Chief executive Benedetto Vigna had teased the reveal for weeks, telling U.S. dealers Ferrari would show something blending its heritage with its future.

“Something from the past with eyes on the future,” Vigna said of the model ahead of its debut.

BofA analyst Schneider framed the launch as a direct answer to the design controversy around the Luce Ferrari’s first battery-electric model.

He cut his Luce volume assumption to about 500 units a year from roughly 1,000 and added about 500 units a year for the Manuale across 2027 to 2029.

Because both models are priced near the same level, the revenue offset is nearly exact, and the earnings trade-off may skew positive since the Manuale carries a margin above the group average.

Schneider said the special series “monetizes scarcity, V12 heritage and analog driving emotion.”

Where Bank Of America Sits On A Bullish Street

The upgrade lands amid a broadly constructive Street.

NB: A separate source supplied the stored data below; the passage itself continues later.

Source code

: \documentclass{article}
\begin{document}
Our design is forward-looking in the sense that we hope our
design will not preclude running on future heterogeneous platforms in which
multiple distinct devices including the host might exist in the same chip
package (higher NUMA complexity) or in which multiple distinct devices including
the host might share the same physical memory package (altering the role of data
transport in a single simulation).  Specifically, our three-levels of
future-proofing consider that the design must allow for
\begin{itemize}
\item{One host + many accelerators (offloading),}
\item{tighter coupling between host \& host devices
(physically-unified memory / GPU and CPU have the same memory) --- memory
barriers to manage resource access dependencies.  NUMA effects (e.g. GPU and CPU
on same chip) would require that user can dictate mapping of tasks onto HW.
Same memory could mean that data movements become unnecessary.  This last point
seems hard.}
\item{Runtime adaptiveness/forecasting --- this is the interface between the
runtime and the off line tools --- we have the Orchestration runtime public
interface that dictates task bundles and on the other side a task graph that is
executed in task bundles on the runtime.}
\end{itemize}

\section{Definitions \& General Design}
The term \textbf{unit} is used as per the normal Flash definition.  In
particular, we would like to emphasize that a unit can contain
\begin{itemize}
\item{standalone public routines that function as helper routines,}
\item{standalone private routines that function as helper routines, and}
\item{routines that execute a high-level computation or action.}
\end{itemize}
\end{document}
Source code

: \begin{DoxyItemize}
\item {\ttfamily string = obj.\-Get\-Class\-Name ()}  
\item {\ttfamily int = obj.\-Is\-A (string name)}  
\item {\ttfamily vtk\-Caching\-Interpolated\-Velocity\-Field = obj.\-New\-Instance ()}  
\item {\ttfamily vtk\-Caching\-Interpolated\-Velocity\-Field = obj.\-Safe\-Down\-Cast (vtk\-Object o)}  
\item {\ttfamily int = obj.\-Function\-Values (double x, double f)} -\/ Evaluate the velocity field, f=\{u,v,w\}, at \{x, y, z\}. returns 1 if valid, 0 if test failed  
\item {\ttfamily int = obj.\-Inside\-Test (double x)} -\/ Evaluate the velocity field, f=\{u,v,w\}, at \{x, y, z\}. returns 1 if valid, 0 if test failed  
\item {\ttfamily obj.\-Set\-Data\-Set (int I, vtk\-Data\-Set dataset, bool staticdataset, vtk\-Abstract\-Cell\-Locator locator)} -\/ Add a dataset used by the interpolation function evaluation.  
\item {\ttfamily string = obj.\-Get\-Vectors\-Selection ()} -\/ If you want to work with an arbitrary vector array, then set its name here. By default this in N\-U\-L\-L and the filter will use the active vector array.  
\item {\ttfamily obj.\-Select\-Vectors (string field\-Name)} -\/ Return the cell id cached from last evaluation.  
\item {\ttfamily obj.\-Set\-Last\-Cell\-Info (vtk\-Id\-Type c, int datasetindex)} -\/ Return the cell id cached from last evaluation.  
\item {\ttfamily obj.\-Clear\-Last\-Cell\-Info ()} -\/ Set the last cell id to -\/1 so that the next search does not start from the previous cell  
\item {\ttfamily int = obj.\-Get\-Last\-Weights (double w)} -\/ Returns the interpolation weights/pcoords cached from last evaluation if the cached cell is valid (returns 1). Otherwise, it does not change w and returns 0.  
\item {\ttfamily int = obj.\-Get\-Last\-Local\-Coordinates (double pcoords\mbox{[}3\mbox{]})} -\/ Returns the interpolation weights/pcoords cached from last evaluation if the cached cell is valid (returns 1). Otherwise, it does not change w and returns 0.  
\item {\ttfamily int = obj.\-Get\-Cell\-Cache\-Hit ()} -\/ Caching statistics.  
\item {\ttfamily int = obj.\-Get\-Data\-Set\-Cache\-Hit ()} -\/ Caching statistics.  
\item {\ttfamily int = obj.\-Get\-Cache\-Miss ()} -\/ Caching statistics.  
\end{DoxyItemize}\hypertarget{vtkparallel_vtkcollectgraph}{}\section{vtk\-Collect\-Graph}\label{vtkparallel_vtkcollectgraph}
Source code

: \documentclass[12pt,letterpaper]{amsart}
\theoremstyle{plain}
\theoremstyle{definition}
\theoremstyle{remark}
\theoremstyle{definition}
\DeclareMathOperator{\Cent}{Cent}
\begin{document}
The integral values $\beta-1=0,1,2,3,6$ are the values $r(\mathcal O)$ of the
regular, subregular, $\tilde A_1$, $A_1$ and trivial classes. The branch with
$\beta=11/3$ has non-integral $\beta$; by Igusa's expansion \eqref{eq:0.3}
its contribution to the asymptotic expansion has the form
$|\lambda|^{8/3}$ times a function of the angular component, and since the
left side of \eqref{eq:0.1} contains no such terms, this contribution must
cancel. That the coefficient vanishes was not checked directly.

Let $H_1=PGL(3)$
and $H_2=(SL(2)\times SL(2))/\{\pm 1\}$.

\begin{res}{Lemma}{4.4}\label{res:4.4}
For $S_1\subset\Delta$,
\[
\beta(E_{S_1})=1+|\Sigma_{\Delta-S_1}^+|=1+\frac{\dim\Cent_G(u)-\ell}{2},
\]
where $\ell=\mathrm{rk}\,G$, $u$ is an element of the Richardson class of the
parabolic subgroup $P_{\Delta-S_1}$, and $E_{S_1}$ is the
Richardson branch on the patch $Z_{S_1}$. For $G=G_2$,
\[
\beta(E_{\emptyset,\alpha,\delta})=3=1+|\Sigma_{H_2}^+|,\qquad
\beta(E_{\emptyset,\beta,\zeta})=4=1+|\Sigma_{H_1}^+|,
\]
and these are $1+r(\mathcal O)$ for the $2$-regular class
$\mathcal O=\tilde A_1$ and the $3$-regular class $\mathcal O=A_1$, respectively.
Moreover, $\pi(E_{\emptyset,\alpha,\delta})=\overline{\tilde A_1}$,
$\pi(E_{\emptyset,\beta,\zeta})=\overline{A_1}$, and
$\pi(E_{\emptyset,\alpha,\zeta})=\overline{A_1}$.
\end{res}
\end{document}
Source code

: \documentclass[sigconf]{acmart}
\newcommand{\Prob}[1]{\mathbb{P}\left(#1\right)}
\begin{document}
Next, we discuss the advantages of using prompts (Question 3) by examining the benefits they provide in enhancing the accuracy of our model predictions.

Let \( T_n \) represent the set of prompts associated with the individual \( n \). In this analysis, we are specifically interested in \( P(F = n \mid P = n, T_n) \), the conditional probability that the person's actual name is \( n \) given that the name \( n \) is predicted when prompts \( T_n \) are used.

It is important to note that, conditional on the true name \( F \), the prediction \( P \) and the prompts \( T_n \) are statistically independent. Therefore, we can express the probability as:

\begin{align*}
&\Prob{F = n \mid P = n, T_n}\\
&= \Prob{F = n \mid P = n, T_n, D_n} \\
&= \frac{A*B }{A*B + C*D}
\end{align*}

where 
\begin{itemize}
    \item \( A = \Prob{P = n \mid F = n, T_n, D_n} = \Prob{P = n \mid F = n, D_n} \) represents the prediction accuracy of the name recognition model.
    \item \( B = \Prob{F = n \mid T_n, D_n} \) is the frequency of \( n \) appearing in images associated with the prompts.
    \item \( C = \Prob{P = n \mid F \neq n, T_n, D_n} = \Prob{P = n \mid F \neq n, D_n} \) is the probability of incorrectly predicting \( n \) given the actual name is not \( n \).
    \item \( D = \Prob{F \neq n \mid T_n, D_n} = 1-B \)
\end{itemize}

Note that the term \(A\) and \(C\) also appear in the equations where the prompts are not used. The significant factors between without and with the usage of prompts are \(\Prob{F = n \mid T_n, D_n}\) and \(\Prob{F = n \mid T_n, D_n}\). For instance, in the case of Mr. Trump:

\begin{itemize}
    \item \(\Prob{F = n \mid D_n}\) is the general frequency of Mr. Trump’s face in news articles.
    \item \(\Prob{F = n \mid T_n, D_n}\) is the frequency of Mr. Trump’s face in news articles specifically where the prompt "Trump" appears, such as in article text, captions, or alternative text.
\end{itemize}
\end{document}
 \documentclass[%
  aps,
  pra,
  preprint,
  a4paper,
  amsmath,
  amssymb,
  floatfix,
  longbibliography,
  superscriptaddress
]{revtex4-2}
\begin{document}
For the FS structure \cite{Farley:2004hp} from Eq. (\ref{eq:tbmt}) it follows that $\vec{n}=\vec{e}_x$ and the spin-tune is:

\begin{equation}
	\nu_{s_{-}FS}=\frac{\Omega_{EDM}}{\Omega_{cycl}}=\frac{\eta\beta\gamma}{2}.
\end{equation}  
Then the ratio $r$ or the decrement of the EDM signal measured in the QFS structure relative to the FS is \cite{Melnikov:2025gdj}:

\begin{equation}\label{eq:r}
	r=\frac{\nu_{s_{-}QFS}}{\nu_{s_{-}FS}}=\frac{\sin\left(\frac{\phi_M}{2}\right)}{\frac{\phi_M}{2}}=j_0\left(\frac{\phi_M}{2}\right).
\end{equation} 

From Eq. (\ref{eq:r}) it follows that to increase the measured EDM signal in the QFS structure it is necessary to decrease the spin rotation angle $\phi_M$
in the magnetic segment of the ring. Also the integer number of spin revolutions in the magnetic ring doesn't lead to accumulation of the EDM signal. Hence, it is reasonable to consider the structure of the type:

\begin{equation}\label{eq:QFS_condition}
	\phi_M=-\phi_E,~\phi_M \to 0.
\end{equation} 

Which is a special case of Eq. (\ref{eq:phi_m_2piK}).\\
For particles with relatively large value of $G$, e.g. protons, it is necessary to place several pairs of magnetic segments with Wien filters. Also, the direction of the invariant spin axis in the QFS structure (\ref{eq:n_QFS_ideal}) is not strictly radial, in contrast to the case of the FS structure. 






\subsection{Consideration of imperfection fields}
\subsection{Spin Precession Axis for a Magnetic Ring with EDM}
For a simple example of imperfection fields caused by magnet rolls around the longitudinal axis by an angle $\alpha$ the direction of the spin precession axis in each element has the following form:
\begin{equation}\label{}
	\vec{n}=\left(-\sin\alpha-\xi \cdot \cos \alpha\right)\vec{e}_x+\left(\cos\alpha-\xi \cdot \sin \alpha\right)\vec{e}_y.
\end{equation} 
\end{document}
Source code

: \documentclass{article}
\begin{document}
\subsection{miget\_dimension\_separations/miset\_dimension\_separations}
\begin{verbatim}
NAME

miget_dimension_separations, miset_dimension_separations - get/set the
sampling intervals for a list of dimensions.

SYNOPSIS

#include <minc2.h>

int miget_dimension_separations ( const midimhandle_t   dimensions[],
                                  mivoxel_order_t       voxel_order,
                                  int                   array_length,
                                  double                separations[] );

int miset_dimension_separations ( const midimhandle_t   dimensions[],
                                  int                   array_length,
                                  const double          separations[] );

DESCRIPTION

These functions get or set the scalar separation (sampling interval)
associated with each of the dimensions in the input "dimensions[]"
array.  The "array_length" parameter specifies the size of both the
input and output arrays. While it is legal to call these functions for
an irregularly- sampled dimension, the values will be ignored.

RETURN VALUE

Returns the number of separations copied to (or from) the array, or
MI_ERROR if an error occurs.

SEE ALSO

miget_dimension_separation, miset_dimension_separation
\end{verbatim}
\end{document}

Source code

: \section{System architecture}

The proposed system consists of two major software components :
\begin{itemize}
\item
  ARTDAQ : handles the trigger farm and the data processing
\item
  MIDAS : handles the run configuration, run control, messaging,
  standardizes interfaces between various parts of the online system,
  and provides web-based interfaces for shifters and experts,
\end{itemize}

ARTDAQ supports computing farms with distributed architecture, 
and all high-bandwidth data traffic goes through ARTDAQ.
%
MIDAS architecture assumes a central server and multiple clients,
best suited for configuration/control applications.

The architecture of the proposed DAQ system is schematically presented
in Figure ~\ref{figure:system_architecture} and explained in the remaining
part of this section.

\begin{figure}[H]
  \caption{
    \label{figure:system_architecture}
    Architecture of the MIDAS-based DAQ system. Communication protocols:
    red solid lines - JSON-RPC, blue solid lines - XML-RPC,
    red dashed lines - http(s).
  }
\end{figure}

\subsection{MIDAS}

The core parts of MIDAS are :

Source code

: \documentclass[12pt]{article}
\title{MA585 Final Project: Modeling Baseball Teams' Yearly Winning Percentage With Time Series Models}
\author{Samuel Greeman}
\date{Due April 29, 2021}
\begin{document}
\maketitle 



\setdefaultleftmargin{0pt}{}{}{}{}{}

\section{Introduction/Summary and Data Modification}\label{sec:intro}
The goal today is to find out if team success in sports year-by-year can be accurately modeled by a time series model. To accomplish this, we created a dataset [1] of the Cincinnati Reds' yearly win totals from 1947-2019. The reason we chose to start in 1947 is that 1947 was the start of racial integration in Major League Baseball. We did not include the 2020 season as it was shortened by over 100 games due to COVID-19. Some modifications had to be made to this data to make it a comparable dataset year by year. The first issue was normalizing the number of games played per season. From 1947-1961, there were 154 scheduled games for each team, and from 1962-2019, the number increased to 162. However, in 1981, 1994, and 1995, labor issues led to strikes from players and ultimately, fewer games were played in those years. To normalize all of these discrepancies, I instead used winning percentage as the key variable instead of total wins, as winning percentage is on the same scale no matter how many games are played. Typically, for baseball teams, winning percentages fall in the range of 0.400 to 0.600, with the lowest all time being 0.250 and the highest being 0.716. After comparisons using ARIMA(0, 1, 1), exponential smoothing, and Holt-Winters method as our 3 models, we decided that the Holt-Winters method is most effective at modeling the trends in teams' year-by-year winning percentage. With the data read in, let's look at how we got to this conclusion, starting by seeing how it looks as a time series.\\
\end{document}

Per Benzinga’s analyst ratings data, UBS reiterated a Buy on July 2 and lifted its target to a Street-high $497 while Morgan Stanley upgraded Ferrari to Overweight from Equal-Weight on 15 June, arguing the post-Luce selloff had gone too far.

JP Morgan holds an Overweight rating at $447 and Goldman Sachs initiated at Buy with a $454 target.

Bank of America’s new $458 mark on the U.S. shares now sits just above that cluster and trails only UBS.

Shares of Ferrari N.V. remain about 25% below the record high of $519.10 reached nearly a year ago.

Second-Quarter Results Put Guidance In The Spotlight

Ferrari reports second-quarter results on July 30. Bank of America models a 30.5% operating margin against consensus at 30.6% and up from 29.7% in the first quarter, helped by a richer product mix and slightly higher average prices as the F80 supercar and 296 Speciale ramp.

Volumes should slip modestly year over year as the 296 GTB phases out, and the Amalfi and 849 Testarossa only begin phasing in, making the quarter less about volume than the quality of earnings.

The firm expects a modest full-year 2026 guidance raise, noting Ferrari has lifted guidance at least once a year since 2022.

EPS Growth Now Runs Ahead Of Hermès

Schneider lifted his 2027 and 2028 earnings estimates and now sees compound earnings-per-share growth of about 9% through 2030 against Ferrari’s own mid-term guidance of about 6%.

That trajectory edges ahead of luxury bellwether Hermès, which many investors treat as Ferrari’s closest comparison.

Bank of America raised its terminal growth assumption to 3.75% from 3.5% and widened the valuation premium it applies to luxury peers to 25% from 20%.

The open question is still the Luce. Ferrari has offered little detail on order intake, and on June 22, commercial chief Enrico Galliera pushed back on reports that clients must buy the EV to access limited-series cars.